I ransomware rimangono tra i metodi di attacco principali (11%). A tal proposito, lo studio ha evidenziato che il pagamento del riscatto per i ransomware non solo non contribuisce ad arginare i costi delle violazioni, ma va a finanziare un’industrializzazione del cybercrime: negli ultimi tre anni, la durata dei ransomware è calata del 94%, da oltre tre mesi a 4 giorni, lasciando alle organizzazioni una finestra temporale sempre più ristretta per reagire.
In Italia solo il 40% delle imprese nazionali è in possesso di un livello sufficientemente maturo di sistemi “Zero Trust”
I giorni per identificare e contenere i data breach sono 250 in Italia, contro i 284 di media globale. Il lavoro da remoto, se adottato per oltre il 50% della popolazione aziendale, è considerato un fattore di rischio, in quanto aumenta i giorni necessari all’identificazione e contenimento dei data breach di oltre il 22%.
Le aziende italiane che hanno sistemi di security maturi sono riuscite a dimezzare i costi dei data breach (€2,16 milioni di euro contro €4,86 per le imprese che non hanno ancora adottato sistemi di security). Il 43% delle aziende prese in esame nel mondo non hanno adottato o sono ancora nelle fasi in iniziali di adozione della security nel cloud.
Solo il 40% delle imprese nazionali è in possesso di un livello sufficientemente maturo di sistemi “Zero Trust”, mentre per le altre il report evidenzia delle importanti mancanze nelle infrastrutture critiche.
Data breach: le aziende che pagano il riscatto non fanno un “affare”
Secondo il report, a livello globale le aziende che hanno pagato le richieste di riscatto hanno speso circa 610mila dollari in meno come costo medio di una violazione rispetto a quelle che hanno scelto di non pagare, senza considerare l’importo del riscatto pagato. Tuttavia, considerando il costo medio del riscatto, che secondo Sophos ha raggiunto 812mila dollari nel 2021, le imprese che decidono di pagare il riscatto potrebbero sostenere costi totali più elevati.
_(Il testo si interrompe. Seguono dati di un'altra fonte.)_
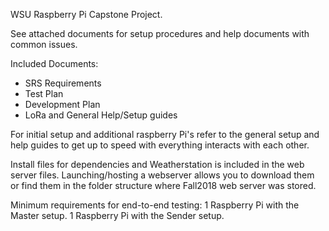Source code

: WSU Raspberry Pi Capstone Project.

See attached documents for setup procedures and help documents with common issues.

Included Documents:
- SRS Requirements
- Test Plan
- Development Plan
- LoRa and General Help/Setup guides

For initial setup and additional raspberry Pi's refer to the general setup and help guides to get up to speed with everything interacts with each other.

Install files for dependencies and Weatherstation is included in the web server files. Launching/hosting a webserver allows you to download them or find them in the folder structure where Fall2018 web server was stored.

Minimum requirements for end-to-end testing:
1 Raspberry Pi with the Master setup.
1 Raspberry Pi with the Sender setup.

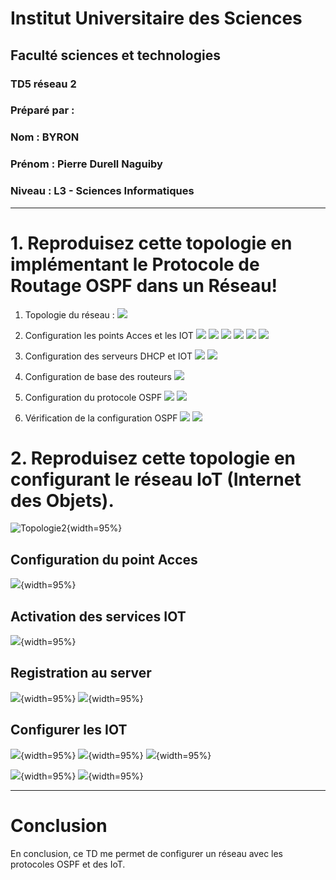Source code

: # Institut Universitaire des Sciences

## Faculté  sciences et technologies

### TD5 réseau 2

### Préparé par :

### Nom : BYRON
### Prénom : Pierre Durell Naguiby
### Niveau : L3 - Sciences Informatiques

----

# 1. Reproduisez cette topologie en implémentant le Protocole de Routage OSPF dans un Réseau!

1. Topologie du réseau :
   ![](images/t1.png)
2. Configuration les points Acces et les IOT
   ![](images/1.png)
   ![](images/1.2.png)
   ![](images/1.3.png)
   ![](images/1.4.png)
   ![](images/1.5.png)
   ![](images/1.6.png)

3. Configuration des serveurs DHCP et IOT
   ![](images/DHCP.png)
   ![](images/IOT.png)
4. Configuration de base des routeurs
   ![](images/1-Rout1.png)
5. Configuration du protocole OSPF
   ![](images/5-1.png)
   ![](images/5-R2.png)
6. Vérification de la configuration OSPF
   ![](images/6-1.png)
   ![](images/6.2.png)
   
 

# 2. Reproduisez cette topologie en configurant le réseau IoT (Internet des Objets).
![Topologie2](images/t2.png){width=95%}

## Configuration du point Acces
![](images/2-4.png){width=95%}




## Activation des services IOT
![](images/IOT.png){width=95%}


## Registration au server
![](images/2-8.png){width=95%}
![](images/2-9.png){width=95%}

## Configurer les IOT
![](images/2-5.png){width=95%}
![](images/2-6.png){width=95%}
![](images/2-7.png){width=95%}

![](images/2-10.png){width=95%}
![](images/2-11.png){width=95%}

---

# Conclusion

En conclusion, ce TD me permet de configurer un réseau avec les protocoles OSPF et des IoT.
Inoltre, questi capitali vanno a finanziare inconsapevolmente futuri attacchi di ransomware, mentre potrebbero essere destinati a interventi di remediation e recovery e alla ricerca di potenziali reati federali.
La persistenza del ransomware, nonostante il significativo impegno globale per bloccarlo, è alimentata dall’industrializzazione dei crimini informatici. IBM Security X-Force ha scoperto che la durata degli attacchi di ransomware diretti alle aziende è diminuita del 94% negli ultimi tre anni – passando da oltre due mesi a poco meno di quattro giorni. Un ciclo di vita dell’attacco così esponenzialmente breve può condurre ad attacchi di impatto maggiore, poiché lascia agli addetti alla security una finestra di tempo molto piccola per rilevarli e contenerli.
Con un “tempo di riscatto” che scende a poche ore, è fondamentale che le aziende diano priorità ad una verifica rigorosa dei manuali di incident response. Tuttavia, il report indica che il 37% delle organizzazioni prese in esame che hanno piani di incident response non li controlla regolarmente.